Vectorization in R: Why?

April 16, 2014

 

Here are my notes from a recent talk I gave on vectorization at a Davis R Users’ Group meeting. Thanks to Vince Buffalo, John Myles White, and Hadley Wickham for their input as I was preparing this. Feedback welcome!

Beginning R users are often told to “vectorize” their code. Here, I try to explain why vectorization can be advantageous in R by showing how R works under the hood.

Now, remember, premature optimization is the root of all evil (Knuth). Don’t start re-writing your code unless the time saved is going to be worth the time invested. Other approaches, like finding a bigger machine or parallelization, could give you more bang for the buck in terms of programming time. But if you understand the nuts and bolts of vectorization in R, it may help you write shorter, simpler, safer, and yes, faster code in the first place.

First, let’s acknowledge that vectorization can seem like voodoo. Consider a two math problems, one vectorized, and one not:

\[\begin{bmatrix} 1 \\ 2 \\ 3 \end{bmatrix} + \begin{bmatrix} 1 \\ 2 \\ 3 \end{bmatrix} = \begin{bmatrix} 2 \\ 4 \\ 6 \end{bmatrix}\]
\[\begin{aligned} 1 + 1 = 2 \\ 2 + 2 = 4 \\ 3 + 3 = 6 \end{aligned}\]

Why on earth should these take a different amount of time to calculate? Linear algebra isn’t magic. In both cases there are three addition operations to perform. So what’s up?

1. What on earth is R actually doing?

R is a high-level, interpreted computer language. This means that R takes care of a lot of basic computer tasks for you. For instance, when you type

    i <- 5.0

you don’t have to tell your computer:

  • That “5.0” is a floating-point number
  • That “i” should store numeric-type data
  • To find a place in memory for to put “5”
  • To register “i” as a pointer to that place in memory

You also don’t have to convert i <- 5.0 to binary code.
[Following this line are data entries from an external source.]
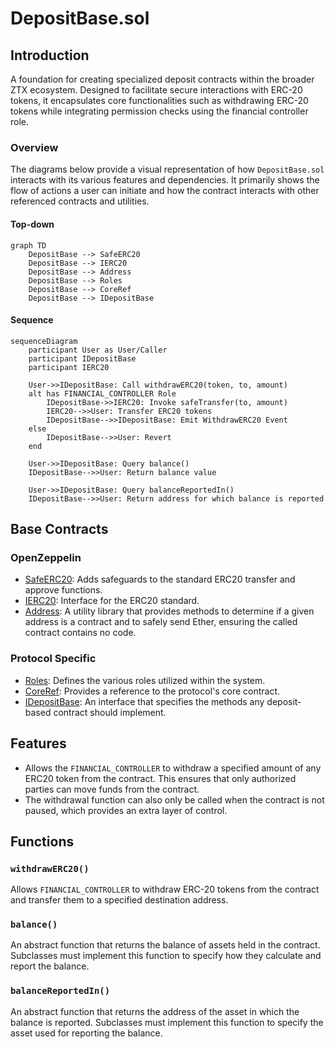 # DepositBase.sol

## Introduction
A foundation for creating specialized deposit contracts within the broader ZTX ecosystem. Designed to facilitate secure interactions with ERC-20 tokens, it encapsulates core functionalities such as withdrawing ERC-20 tokens while integrating permission checks using the financial controller role.

### Overview
The diagrams below provide a visual representation of how `DepositBase.sol` interacts with its various features and dependencies. It primarily shows the flow of actions a user can initiate and how the contract interacts with other referenced contracts and utilities.

#### Top-down
```mermaid
graph TD
    DepositBase --> SafeERC20
    DepositBase --> IERC20
    DepositBase --> Address
    DepositBase --> Roles
    DepositBase --> CoreRef
    DepositBase --> IDepositBase
```

#### Sequence
```mermaid
sequenceDiagram
    participant User as User/Caller
    participant IDepositBase
    participant IERC20

    User->>IDepositBase: Call withdrawERC20(token, to, amount)
    alt has FINANCIAL_CONTROLLER Role
        IDepositBase->>IERC20: Invoke safeTransfer(to, amount)
        IERC20-->>User: Transfer ERC20 tokens
        IDepositBase-->>IDepositBase: Emit WithdrawERC20 Event
    else
        IDepositBase-->>User: Revert
    end

    User->>IDepositBase: Query balance()
    IDepositBase-->>User: Return balance value

    User->>IDepositBase: Query balanceReportedIn()
    IDepositBase-->>User: Return address for which balance is reported
```

## Base Contracts
### OpenZeppelin
- [SafeERC20](https://github.com/OpenZeppelin/openzeppelin-contracts/blob/master/contracts/token/ERC20/utils/SafeERC20.sol): Adds safeguards to the standard ERC20 transfer and approve functions.
- [IERC20](https://github.com/OpenZeppelin/openzeppelin-contracts/blob/master/contracts/token/ERC20/IERC20.sol): Interface for the ERC20 standard.
- [Address](https://github.com/OpenZeppelin/openzeppelin-contracts/blob/master/contracts/utils/Address.sol):  A utility library that provides methods to determine if a given address is a contract and to safely send Ether, ensuring the called contract contains no code.
### Protocol Specific
- [Roles](https://github.com/ZTX-Foundation/tuxedo/blob/develop/src/core/Roles.sol): Defines the various roles utilized within the system.
- [CoreRef](https://github.com/ZTX-Foundation/tuxedo/blob/develop/src/refs/CoreRef.sol): Provides a reference to the protocol's core contract.
- [IDepositBase](https://github.com/ZTX-Foundation/tuxedo/blob/develop/src/finance/IDepositBase.sol): An interface that specifies the methods any deposit-based contract should implement.

## Features
- Allows the `FINANCIAL_CONTROLLER` to withdraw a specified amount of any ERC20 token from the contract. This ensures that only authorized parties can move funds from the contract.
- The withdrawal function can also only be called when the contract is not paused, which provides an extra layer of control.

## Functions
### `withdrawERC20()`
Allows `FINANCIAL_CONTROLLER` to withdraw ERC-20 tokens from the contract and transfer them to a specified destination address.

### `balance()`
An abstract function that returns the balance of assets held in the contract. Subclasses must implement this function to specify how they calculate and report the balance.

### `balanceReportedIn()`
An abstract function that returns the address of the asset in which the balance is reported. Subclasses must implement this function to specify the asset used for reporting the balance.
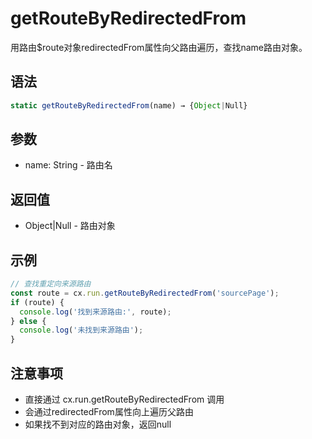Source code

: # getRouteByRedirectedFrom

用路由$route对象redirectedFrom属性向父路由遍历，查找name路由对象。

## 语法

```javascript
static getRouteByRedirectedFrom(name) → {Object|Null}
```

## 参数

- name: String - 路由名

## 返回值

- Object|Null - 路由对象

## 示例

```javascript
// 查找重定向来源路由
const route = cx.run.getRouteByRedirectedFrom('sourcePage');
if (route) {
  console.log('找到来源路由:', route);
} else {
  console.log('未找到来源路由');
}
```

## 注意事项

- 直接通过 cx.run.getRouteByRedirectedFrom 调用
- 会通过redirectedFrom属性向上遍历父路由
- 如果找不到对应的路由对象，返回null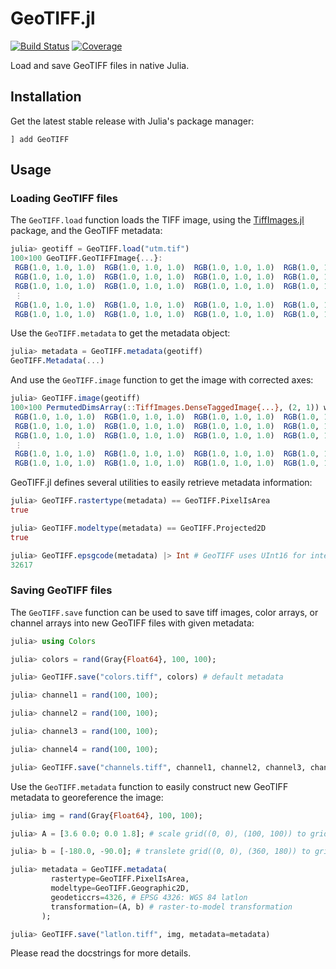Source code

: # GeoTIFF.jl

[![Build Status](https://github.com/JuliaEarth/GeoTIFF.jl/actions/workflows/CI.yml/badge.svg?branch=main)](https://github.com/JuliaEarth/GeoTIFF.jl/actions/workflows/CI.yml?query=branch%3Amain)
[![Coverage](https://codecov.io/gh/JuliaEarth/GeoTIFF.jl/branch/main/graph/badge.svg)](https://codecov.io/gh/JuliaEarth/GeoTIFF.jl)

Load and save GeoTIFF files in native Julia.

## Installation

Get the latest stable release with Julia's package manager:

```
] add GeoTIFF
```

## Usage

### Loading GeoTIFF files

The `GeoTIFF.load` function loads the TIFF image,
using the [TiffImages.jl](https://github.com/tlnagy/TiffImages.jl) package,
and the GeoTIFF metadata:

```julia
julia> geotiff = GeoTIFF.load("utm.tif")
100×100 GeoTIFF.GeoTIFFImage{...}:
 RGB(1.0, 1.0, 1.0)  RGB(1.0, 1.0, 1.0)  RGB(1.0, 1.0, 1.0)  RGB(1.0, 1.0, 1.0)  …  RGB(1.0, 1.0, 1.0)  RGB(1.0, 1.0, 1.0)  RGB(1.0, 1.0, 1.0)
 RGB(1.0, 1.0, 1.0)  RGB(1.0, 1.0, 1.0)  RGB(1.0, 1.0, 1.0)  RGB(1.0, 1.0, 1.0)     RGB(1.0, 1.0, 1.0)  RGB(1.0, 1.0, 1.0)  RGB(1.0, 1.0, 1.0)
 RGB(1.0, 1.0, 1.0)  RGB(1.0, 1.0, 1.0)  RGB(1.0, 1.0, 1.0)  RGB(1.0, 1.0, 1.0)     RGB(1.0, 1.0, 1.0)  RGB(1.0, 1.0, 1.0)  RGB(1.0, 1.0, 1.0)
 ⋮                                                                               ⋱                                          
 RGB(1.0, 1.0, 1.0)  RGB(1.0, 1.0, 1.0)  RGB(1.0, 1.0, 1.0)  RGB(1.0, 1.0, 1.0)     RGB(1.0, 1.0, 1.0)  RGB(1.0, 1.0, 1.0)  RGB(1.0, 1.0, 1.0)
 RGB(1.0, 1.0, 1.0)  RGB(1.0, 1.0, 1.0)  RGB(1.0, 1.0, 1.0)  RGB(1.0, 1.0, 1.0)     RGB(1.0, 1.0, 1.0)  RGB(1.0, 1.0, 1.0)  RGB(1.0, 1.0, 1.0)
```

Use the `GeoTIFF.metadata` to get the metadata object:

```julia
julia> metadata = GeoTIFF.metadata(geotiff)
GeoTIFF.Metadata(...)
```

And use the `GeoTIFF.image` function to get the image with corrected axes:

```julia
julia> GeoTIFF.image(geotiff)
100×100 PermutedDimsArray(::TiffImages.DenseTaggedImage{...}, (2, 1)) with eltype RGB{N0f16}:
 RGB(1.0, 1.0, 1.0)  RGB(1.0, 1.0, 1.0)  RGB(1.0, 1.0, 1.0)  RGB(1.0, 1.0, 1.0)  …  RGB(1.0, 1.0, 1.0)  RGB(1.0, 1.0, 1.0)  RGB(1.0, 1.0, 1.0)
 RGB(1.0, 1.0, 1.0)  RGB(1.0, 1.0, 1.0)  RGB(1.0, 1.0, 1.0)  RGB(1.0, 1.0, 1.0)     RGB(1.0, 1.0, 1.0)  RGB(1.0, 1.0, 1.0)  RGB(1.0, 1.0, 1.0)
 RGB(1.0, 1.0, 1.0)  RGB(1.0, 1.0, 1.0)  RGB(1.0, 1.0, 1.0)  RGB(1.0, 1.0, 1.0)     RGB(1.0, 1.0, 1.0)  RGB(1.0, 1.0, 1.0)  RGB(1.0, 1.0, 1.0)
 ⋮                                                                               ⋱                                          
 RGB(1.0, 1.0, 1.0)  RGB(1.0, 1.0, 1.0)  RGB(1.0, 1.0, 1.0)  RGB(1.0, 1.0, 1.0)     RGB(1.0, 1.0, 1.0)  RGB(1.0, 1.0, 1.0)  RGB(1.0, 1.0, 1.0)
 RGB(1.0, 1.0, 1.0)  RGB(1.0, 1.0, 1.0)  RGB(1.0, 1.0, 1.0)  RGB(1.0, 1.0, 1.0)     RGB(1.0, 1.0, 1.0)  RGB(1.0, 1.0, 1.0)  RGB(1.0, 1.0, 1.0)
```

GeoTIFF.jl defines several utilities to easily retrieve metadata information:

```julia
julia> GeoTIFF.rastertype(metadata) == GeoTIFF.PixelIsArea
true

julia> GeoTIFF.modeltype(metadata) == GeoTIFF.Projected2D
true

julia> GeoTIFF.epsgcode(metadata) |> Int # GeoTIFF uses UInt16 for integer values
32617
```

### Saving GeoTIFF files

The `GeoTIFF.save` function can be used to save tiff images, color arrays,
or channel arrays into new GeoTIFF files with given metadata:

```julia
julia> using Colors

julia> colors = rand(Gray{Float64}, 100, 100);

julia> GeoTIFF.save("colors.tiff", colors) # default metadata

julia> channel1 = rand(100, 100);

julia> channel2 = rand(100, 100);

julia> channel3 = rand(100, 100);

julia> channel4 = rand(100, 100);

julia> GeoTIFF.save("channels.tiff", channel1, channel2, channel3, channel4) # default metadata
```

Use the `GeoTIFF.metadata` function to easily construct new GeoTIFF metadata to georeference the image:

```julia
julia> img = rand(Gray{Float64}, 100, 100);

julia> A = [3.6 0.0; 0.0 1.8]; # scale grid((0, 0), (100, 100)) to grid((0, 0), (360, 180))

julia> b = [-180.0, -90.0]; # translete grid((0, 0), (360, 180)) to grid((-180, -90), (180, 90)) (latlon coordinates)

julia> metadata = GeoTIFF.metadata(
         rastertype=GeoTIFF.PixelIsArea, 
         modeltype=GeoTIFF.Geographic2D,
         geodeticcrs=4326, # EPSG 4326: WGS 84 latlon
         transformation=(A, b) # raster-to-model transformation
       );

julia> GeoTIFF.save("latlon.tiff", img, metadata=metadata)
```

Please read the docstrings for more details.
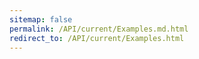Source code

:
 ```yaml
---
sitemap: false
permalink: /API/current/Examples.md.html
redirect_to: /API/current/Examples.html
---
```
That’s done automatically when you hit ‘Enter’.

When you then type

i <- "foo"

you don’t have to tell the computer that i no longer stores an integer but a series of characters that form a string, to store “f”, “o”, and “o”, consecutively, etc.

R figures these things on it’s own, on the fly, as you type commands or source them from a file. This means that running a command in R takes a relatively longer time than it might in a lower-level language, such as C. If I am writing in C, I might write

int i
i = 5

This tells the computer the i will store data of the type int (integers), and assign the value 5 to it. If I try to assign 5.5 to it, something will go wrong. Depending on my set-up, it might throw an error, or just silently assign 5 to i. But C doesn’t have to figure out what type of data is is represented by i and this is part of what makes it faster.

Here’s another example. If, in R, you type:

2L + 3.5

The computer asks:

“OK, what’s the first thing?”

“An integer”

“The second thing?”

“A a floating-point number”

“Do we have a way to deal with adding an integer and a floating-point number?”

“Yes! Convert the integer to a floating-point number, then add the two floating point numbers”

[converts integer]

[finds a place in memory for the answer]

etc.

If R were a compiled computer language, like C or FORTRAN, much of this “figuring out” would be accomplished during the compilation step, not when the program was run. Compiled programs are translated into binary computer language after they are written, but before they are run, and this occurs over the whole program, rather than line-by-line. This allows the compiler to organize the binary machine code in an optimal way for the computer to interpret.

What does this have to do with vectorization in R? Well, many R functions are actually written in a a compiled language, such as C, C++, and FORTRAN, and have a small R “wrapper”. For instance, when you inspect the code for fft, the fast Fourier transform, you see

> fft
function (z, inverse = FALSE) 
.Call(C_fft, z, inverse)
<bytecode: 0x7fc261e1b910>
<environment: namespace:stats>

R is passing the data onto a C function called C_fft. You’ll see this in many R functions. If you look at their source code, it will include .C(), .Call(), or sometimes .Internal() or .Primitive(). These means R is calling a C, C++, or FORTRAN program to carry out operations. However, R still has to interpret the input of the function before passing it to the compiled code. In fft() the compiled code runs only after R figures out the data type in z, and also whether to use the default value of inverse. The compiled code is able to run faster than code written in pure R, because the “figuring out” stuff is done first, and it can zoom ahead without the “translation” steps that R needs.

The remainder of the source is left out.